Use Universalist celebrations to flesh out your church year

Even though you occasionally hear about Unitarian or Universalist preachers using a lectionary — indeed, a handful of churches have a well-established lectionary tradition — most UU preaching is topical, with the sermon and other observances hanging off of a holiday. If there is one to be had. Otherwise it’s Preacher’s Choice: which can be magical from a great pulpiteer, but too often the effect is uneven or eccentric.

In which case, it makes sense to rehabilitate the observances commended by the Universalist General Convention generations ago. In any case, it provides an excuse to put an idea on the calendar, and that can be one less blessed thing to think about.

Links refer to prior blog posts on the subject; for Japan Sunday, you might read ICUU or IARF. Presented here are set opportunities for new member welcome or recognition; religious education; child dedication or baptism; remembering the dead in our circles from the last year; the common origins and destiny of humanity; our foreign work; and (well) Christmas.

The observances:

  • Easter Sunday: a Service of Recognition be held, “at which time persons baptized in childhood, and others, may be welcomed by suitable rites to membership of the Church.”
  • Educational Sunday: the third Sunday of May,  “for the presentation to the people of the educational interests of our Church…”
  • Children’s Sunday: the second Sunday in June, “that parents and guardians be encouraged and invited to bring their children to the altar on that day for baptism or dedication to the service of the Lord.”
  • Memorial Sunday: the first Sunday of October, “for commemorating those friends who, during the year, have been taken away by death.”
  • All-Souls Sunday: the first Sunday of November, “for a special celebration of our distinguishing doctrine, the Scriptural truth that all souls are God’s children, and that finally, by His grace attending them, they will all be saved from the power of sin, and will live and reign with Him forever in holiness and happiness.”
  • Japan Sunday: the fourth Sunday in November, “for the presentation of the claims of our Foreign Work and for soliciting pecuniary aid therefor.”
  • Christmas Sunday: Sunday nearest Christmas, be “observed by appropriate services”

 

By Scott Wells

Scott Wells, 46, is a Universalist Christian minister doing Universalist theology and church administration hacks in Washington, D.C.

3 comments

  1. Fascinating. The rural Universalist Church I once served maintained a tradition of Children’s Sunday in May, and Christmas Sunday. Children’s Sunday was a celebration of our children’s Sunday School class. The Sunday before Christmas was a musical carol singing service, with no preaching. Been that way for as long as anybody could remember.
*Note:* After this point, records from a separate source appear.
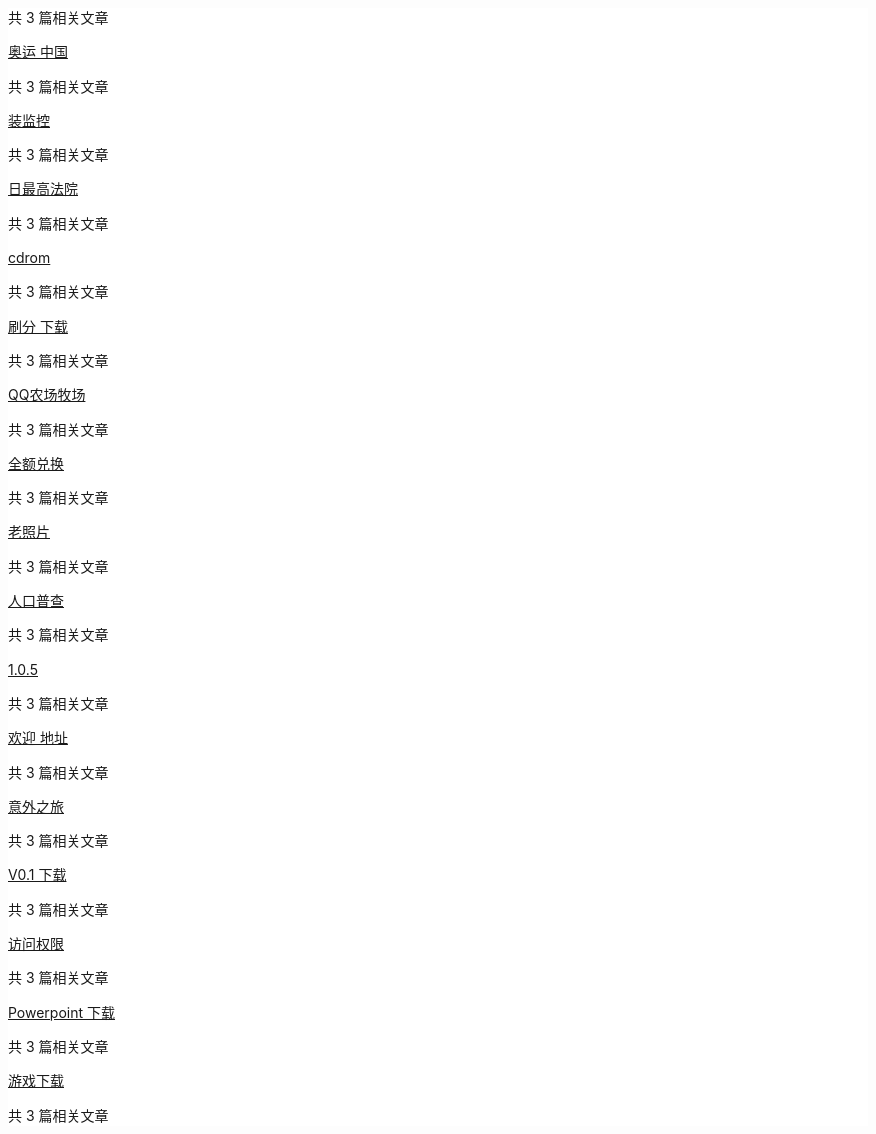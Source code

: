 共 3 篇相关文章

[奥运 中国](https://www.eqishare.com/tags/53.html "奥运	中国")

共 3 篇相关文章

[装监控](https://www.eqishare.com/tags/54.html "装监控")

共 3 篇相关文章

[日最高法院](https://www.eqishare.com/tags/55.html "日最高法院")

共 3 篇相关文章

[cdrom](https://www.eqishare.com/tags/56.html "cdrom")

共 3 篇相关文章

[刷分 下载](https://www.eqishare.com/tags/57.html "刷分	下载")

共 3 篇相关文章

[QQ农场牧场](https://www.eqishare.com/tags/58.html "QQ农场牧场")

共 3 篇相关文章

[全额兑换](https://www.eqishare.com/tags/59.html "全额兑换")

共 3 篇相关文章

[老照片](https://www.eqishare.com/tags/60.html "老照片")

共 3 篇相关文章

[人口普查](https://www.eqishare.com/tags/61.html "人口普查")

共 3 篇相关文章

[1.0.5](https://www.eqishare.com/tags/62.html "1.0.5")

共 3 篇相关文章

[欢迎 地址](https://www.eqishare.com/tags/64.html "欢迎	地址")

共 3 篇相关文章

[意外之旅](https://www.eqishare.com/tags/65.html "意外之旅")

共 3 篇相关文章

[V0.1 下载](https://www.eqishare.com/tags/66.html "V0.1	下载")

共 3 篇相关文章

[访问权限](https://www.eqishare.com/tags/67.html "访问权限")

共 3 篇相关文章

[Powerpoint 下载](https://www.eqishare.com/tags/68.html "Powerpoint	下载")

共 3 篇相关文章

[游戏下载](https://www.eqishare.com/tags/69.html "游戏下载")

共 3 篇相关文章
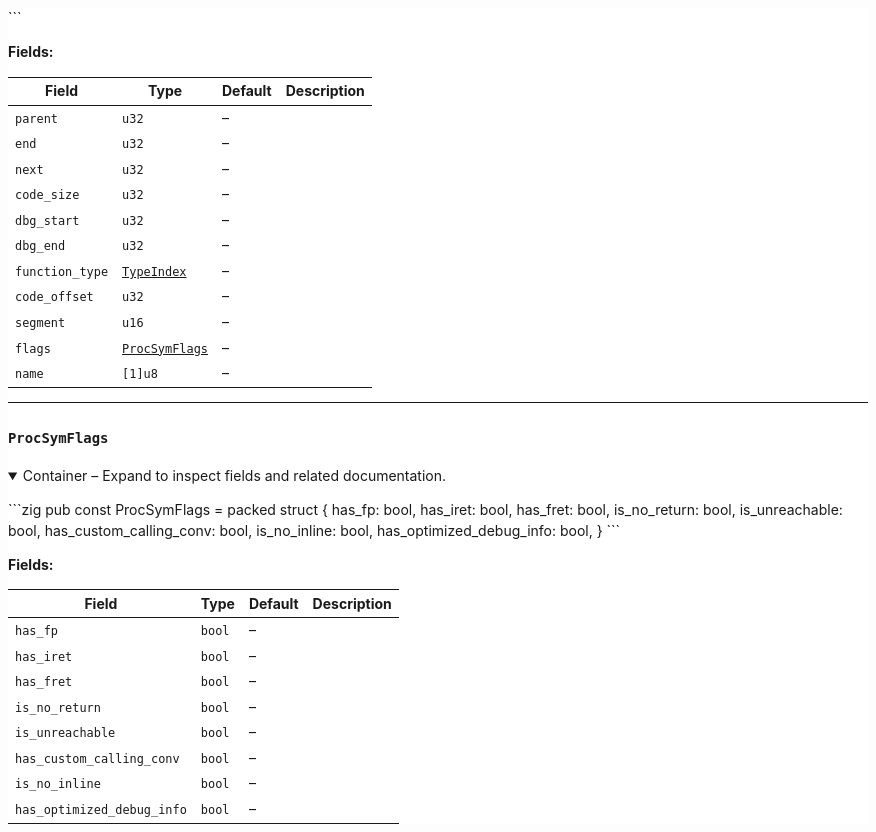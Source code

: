 \`\`\`

**Fields:**

| Field | Type | Default | Description |
|-------|------|---------|-------------|
| `parent` | `u32` | – | |
| `end` | `u32` | – | |
| `next` | `u32` | – | |
| `code_size` | `u32` | – | |
| `dbg_start` | `u32` | – | |
| `dbg_end` | `u32` | – | |
| `function_type` | [`TypeIndex`](#const-typeindex) | – | |
| `code_offset` | `u32` | – | |
| `segment` | `u16` | – | |
| `flags` | [`ProcSymFlags`](#type-procsymflags) | – | |
| `name` | `[1]u8` | – | |

</details>

---

### <a id="type-procsymflags"></a>`ProcSymFlags`

<details class="declaration-card" open>
<summary>Container – Expand to inspect fields and related documentation.</summary>

\`\`\`zig
pub const ProcSymFlags = packed struct {
    has_fp: bool,
    has_iret: bool,
    has_fret: bool,
    is_no_return: bool,
    is_unreachable: bool,
    has_custom_calling_conv: bool,
    is_no_inline: bool,
    has_optimized_debug_info: bool,
}
\`\`\`

**Fields:**

| Field | Type | Default | Description |
|-------|------|---------|-------------|
| `has_fp` | `bool` | – | |
| `has_iret` | `bool` | – | |
| `has_fret` | `bool` | – | |
| `is_no_return` | `bool` | – | |
| `is_unreachable` | `bool` | – | |
| `has_custom_calling_conv` | `bool` | – | |
| `is_no_inline` | `bool` | – | |
| `has_optimized_debug_info` | `bool` | – | |
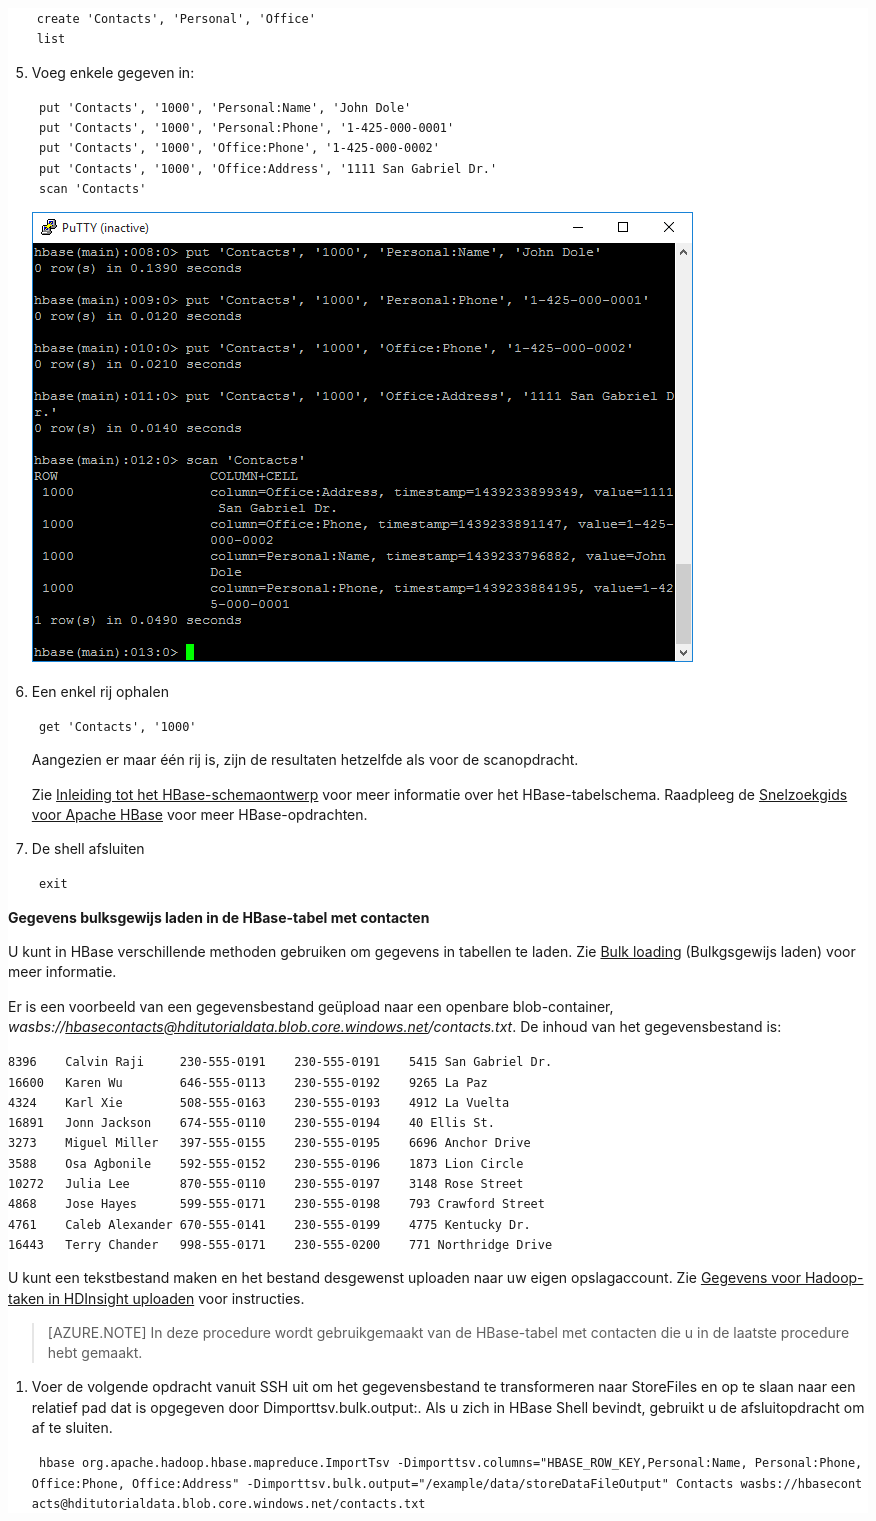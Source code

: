         create 'Contacts', 'Personal', 'Office'
        list
5. Voeg enkele gegeven in:

        put 'Contacts', '1000', 'Personal:Name', 'John Dole'
        put 'Contacts', '1000', 'Personal:Phone', '1-425-000-0001'
        put 'Contacts', '1000', 'Office:Phone', '1-425-000-0002'
        put 'Contacts', '1000', 'Office:Address', '1111 San Gabriel Dr.'
        scan 'Contacts'

    ![hdinsight hadoop hbase shell][img-hbase-shell]

6. Een enkel rij ophalen

        get 'Contacts', '1000'

    Aangezien er maar één rij is, zijn de resultaten hetzelfde als voor de scanopdracht.

    Zie [Inleiding tot het HBase-schemaontwerp][hbase-schema] voor meer informatie over het HBase-tabelschema. Raadpleeg de [Snelzoekgids voor Apache HBase][hbase-quick-start] voor meer HBase-opdrachten.

6. De shell afsluiten

        exit



**Gegevens bulksgewijs laden in de HBase-tabel met contacten**

U kunt in HBase verschillende methoden gebruiken om gegevens in tabellen te laden.  Zie [Bulk loading](http://hbase.apache.org/book.html#arch.bulk.load) (Bulkgsgewijs laden) voor meer informatie.


Er is een voorbeeld van een gegevensbestand geüpload naar een openbare blob-container, *wasbs://hbasecontacts@hditutorialdata.blob.core.windows.net/contacts.txt*.  De inhoud van het gegevensbestand is:

    8396    Calvin Raji     230-555-0191    230-555-0191    5415 San Gabriel Dr.
    16600   Karen Wu        646-555-0113    230-555-0192    9265 La Paz
    4324    Karl Xie        508-555-0163    230-555-0193    4912 La Vuelta
    16891   Jonn Jackson    674-555-0110    230-555-0194    40 Ellis St.
    3273    Miguel Miller   397-555-0155    230-555-0195    6696 Anchor Drive
    3588    Osa Agbonile    592-555-0152    230-555-0196    1873 Lion Circle
    10272   Julia Lee       870-555-0110    230-555-0197    3148 Rose Street
    4868    Jose Hayes      599-555-0171    230-555-0198    793 Crawford Street
    4761    Caleb Alexander 670-555-0141    230-555-0199    4775 Kentucky Dr.
    16443   Terry Chander   998-555-0171    230-555-0200    771 Northridge Drive

U kunt een tekstbestand maken en het bestand desgewenst uploaden naar uw eigen opslagaccount. Zie [Gegevens voor Hadoop-taken in HDInsight uploaden][hdinsight-upload-data] voor instructies.

> [AZURE.NOTE] In deze procedure wordt gebruikgemaakt van de HBase-tabel met contacten die u in de laatste procedure hebt gemaakt.

1. Voer de volgende opdracht vanuit SSH uit om het gegevensbestand te transformeren naar StoreFiles en op te slaan naar een relatief pad dat is opgegeven door Dimporttsv.bulk.output:.  Als u zich in HBase Shell bevindt, gebruikt u de afsluitopdracht om af te sluiten.

        hbase org.apache.hadoop.hbase.mapreduce.ImportTsv -Dimporttsv.columns="HBASE_ROW_KEY,Personal:Name, Personal:Phone, Office:Phone, Office:Address" -Dimporttsv.bulk.output="/example/data/storeDataFileOutput" Contacts wasbs://hbasecontacts@hditutorialdata.blob.core.windows.net/contacts.txt


[hdinsight-manage-portal]: hdinsight-administer-use-management-portal.md
[hdinsight-upload-data]: hdinsight-upload-data.md
[hbase-reference]: http://hbase.apache.org/book.html#importtsv
[hbase-schema]: http://0b4af6cdc2f0c5998459-c0245c5c937c5dedcca3f1764ecc9b2f.r43.cf2.rackcdn.com/9353-login1210_khurana.pdf
[hbase-quick-start]: http://hbase.apache.org/book.html#quickstart
[hdinsight-hbase-overview]: hdinsight-hbase-overview.md
[hdinsight-hbase-provision-vnet]: hdinsight-hbase-provision-vnet.md
[hdinsight-versions]: hdinsight-component-versioning.md
[hbase-twitter-sentiment]: hdinsight-hbase-analyze-twitter-sentiment.md
[azure-purchase-options]: http://azure.microsoft.com/pricing/purchase-options/
[azure-member-offers]: http://azure.microsoft.com/pricing/member-offers/
[azure-free-trial]: http://azure.microsoft.com/pricing/free-trial/
[azure-portal]: https://portal.azure.com/
[azure-create-storageaccount]: http://azure.microsoft.com/documentation/articles/storage-create-storage-account/
[img-hdinsight-hbase-cluster-quick-create]: ./media/hdinsight-hbase-tutorial-get-started-linux/hdinsight-hbase-quick-create.png
[img-hdinsight-hbase-hive-editor]: ./media/hdinsight-hbase-tutorial-get-started-linux/hdinsight-hbase-hive-editor.png
[img-hdinsight-hbase-file-browser]: ./media/hdinsight-hbase-tutorial-get-started-linux/hdinsight-hbase-file-browser.png
[img-hbase-shell]: ./media/hdinsight-hbase-tutorial-get-started-linux/hdinsight-hbase-shell.png
[img-hbase-sample-data-tabular]: ./media/hdinsight-hbase-tutorial-get-started-linux/hdinsight-hbase-contacts-tabular.png
[img-hbase-sample-data-bigtable]: ./media/hdinsight-hbase-tutorial-get-started-linux/hdinsight-hbase-contacts-bigtable.png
  2. I started out in Vermont, where the Universalist spirit is alive and well. I served the UU Church of Rutland, VT, founded as St. Paul’s Universalist Church, and nothing of those celebrations survived from the grand old days of onetime minister Quillen Shinn except Easter, Christmas, and an RE celebration. I like them all. I especially want to have a service each year that focuses attention on U, U, and UU as international faiths, and it’s cool to know that this plants me firmly in the Universalist tradition. Thanks!